Graph based Identification of Sybils. Contributions are welcome.
We are working on some basic documentation intended to accelerate the learning curve for others interested in using Bert4eth for Sybil detection and other use cases.
This project is being discussed somewhat with the ODC Discord at: https://discord.gg/5EgeWkrpWk
Please feel free to drop in and say hello.
We have been conducting research individually and some as a community into approaches to apply Deep Learning for Sybil Detection. In September of 2023 a community member started a residence working with Funding the Commons on this project. This repository is intended to track our progress, including our research and also our work to build and refine deep learning models for these purposes.
This is a useful survey of GNNs: https://arxiv.org/ftp/arxiv/papers/1812/1812.08434.pdf
Compared to that diagram, we ALSO want to employ transfer learning to create a foundation-like model that can be fine-tuned as needed.
This youtube from the DeepFindr channel does an excellent job summarizing approaches to using GNNs for Fraud Detection: https://www.youtube.com/watch?v=MZGuz-o7Fl0
We believe that the correct description of the necessary approach is:
- Temporal
- Heterogeneous
- Dynamic
- Inductive and large
- Unsupervised - for the most part
- And the data is sparse and imbalanced as there are relatively few Sybils
The above survey links to a list of published GNN papers having to do with fraud:
https://github.com/thunlp/gnnpapers
Temporal graph networks are an area of active research, with the first workshops on the subject given at NIPS in 2022.

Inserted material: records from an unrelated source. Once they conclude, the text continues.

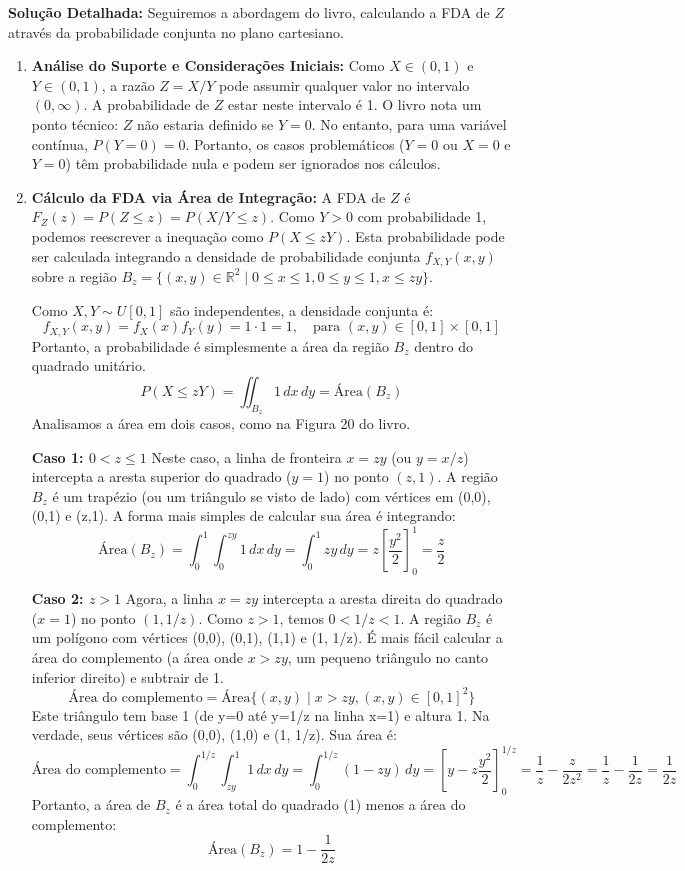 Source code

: \documentclass{article}
\begin{document}
	\textbf{Solução Detalhada:}
	Seguiremos a abordagem do livro, calculando a FDA de $Z$ através da probabilidade conjunta no plano cartesiano.
	
	\begin{enumerate}
		\item \textbf{Análise do Suporte e Considerações Iniciais:}
		Como $X \in (0, 1)$ e $Y \in (0, 1)$, a razão $Z=X/Y$ pode assumir qualquer valor no intervalo $(0, \infty)$. A probabilidade de $Z$ estar neste intervalo é 1.
		O livro nota um ponto técnico: $Z$ não estaria definido se $Y=0$. No entanto, para uma variável contínua, $P(Y=0) = 0$. Portanto, os casos problemáticos ($Y=0$ ou $X=0$ e $Y=0$) têm probabilidade nula e podem ser ignorados nos cálculos.
		
		\item \textbf{Cálculo da FDA via Área de Integração:}
		A FDA de $Z$ é $F_Z(z) = P(Z \le z) = P(X/Y \le z)$. Como $Y > 0$ com probabilidade 1, podemos reescrever a inequação como $P(X \le zY)$.
		Esta probabilidade pode ser calculada integrando a densidade de probabilidade conjunta $f_{X,Y}(x,y)$ sobre a região $B_z = \{(x,y) \in \mathbb{R}^2 \mid 0 \le x \le 1, 0 \le y \le 1, x \le zy\}$.
		
		Como $X, Y \sim U[0, 1]$ são independentes, a densidade conjunta é:
		\[
		f_{X,Y}(x,y) = f_X(x)f_Y(y) = 1 \cdot 1 = 1, \quad \text{para } (x,y) \in [0,1] \times [0,1]
		\]
		Portanto, a probabilidade é simplesmente a área da região $B_z$ dentro do quadrado unitário.
		\[
		P(X \le zY) = \iint_{B_z} 1 \,dx\,dy = \text{Área}(B_z)
		\]
		Analisamos a área em dois casos, como na Figura 20 do livro.
		
		\textbf{Caso 1: $0 < z \le 1$}
		Neste caso, a linha de fronteira $x=zy$ (ou $y=x/z$) intercepta a aresta superior do quadrado ($y=1$) no ponto $(z,1)$. A região $B_z$ é um trapézio (ou um triângulo se visto de lado) com vértices em (0,0), (0,1) e (z,1). A forma mais simples de calcular sua área é integrando:
		\[
		\text{Área}(B_z) = \int_0^1 \int_0^{zy} 1 \,dx\,dy = \int_0^1 zy \,dy = z \left[ \frac{y^2}{2} \right]_0^1 = \frac{z}{2}
		\]
		
		\textbf{Caso 2: $z > 1$}
		Agora, a linha $x=zy$ intercepta a aresta direita do quadrado ($x=1$) no ponto $(1, 1/z)$. Como $z > 1$, temos $0 < 1/z < 1$.
		A região $B_z$ é um polígono com vértices (0,0), (0,1), (1,1) e (1, 1/z). É mais fácil calcular a área do complemento (a área onde $x > zy$, um pequeno triângulo no canto inferior direito) e subtrair de 1.
		\[
		\text{Área do complemento} = \text{Área}\{(x,y) \mid x > zy, (x,y) \in [0,1]^2 \}
		\]
		Este triângulo tem base 1 (de y=0 até y=1/z na linha x=1) e altura 1. Na verdade, seus vértices são (0,0), (1,0) e (1, 1/z). Sua área é:
		\[
		\text{Área do complemento} = \int_0^{1/z} \int_{zy}^1 1 \,dx\,dy = \int_0^{1/z} (1-zy) \,dy = \left[ y - z\frac{y^2}{2} \right]_0^{1/z} = \frac{1}{z} - \frac{z}{2z^2} = \frac{1}{z} - \frac{1}{2z} = \frac{1}{2z}
		\]
		Portanto, a área de $B_z$ é a área total do quadrado (1) menos a área do complemento:
		\[
		\text{Área}(B_z) = 1 - \frac{1}{2z}
		\]
		

\end{enumerate}
\end{document}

https://sites.google.com/view/tglworkshop2022/home
An early 2023 survey of the field is available here:
https://towardsdatascience.com/temporal-graph-learning-in-2023-d28d1640dbf2
There is a Canadian Government funded research program using ML on Blockchains here which includes some potentially useful data sets:
https://www.chartalist.org/index.php
There are at least a couple of approaches to building useful models from the bottom up:
- TGN like models
- CAW and other walk models
And then there are approaches seeking to encode graphs in lower dimensional space - such as via Laplacian Change Point Detection. These can be considered top down.
As of September 2023 we are working to test and deploy the Bert4Eth model, which, as the name indicates, uses a transformer approach to learn representations of users on Ethereum. Our fork of Bert4Eth is here: https://github.com/OpenDataforWeb3/BERT4ETH_ODC
We would like to thank Funding the Commons for their support and the authors of the Bert4Eth paper who have been very kind in providing us with some initial guidance.
We welcome participation of all sorts. We will need to KYC any collaborators who access our lists of Sybils which were gathered carefully by ourselves and others including Gitcoin.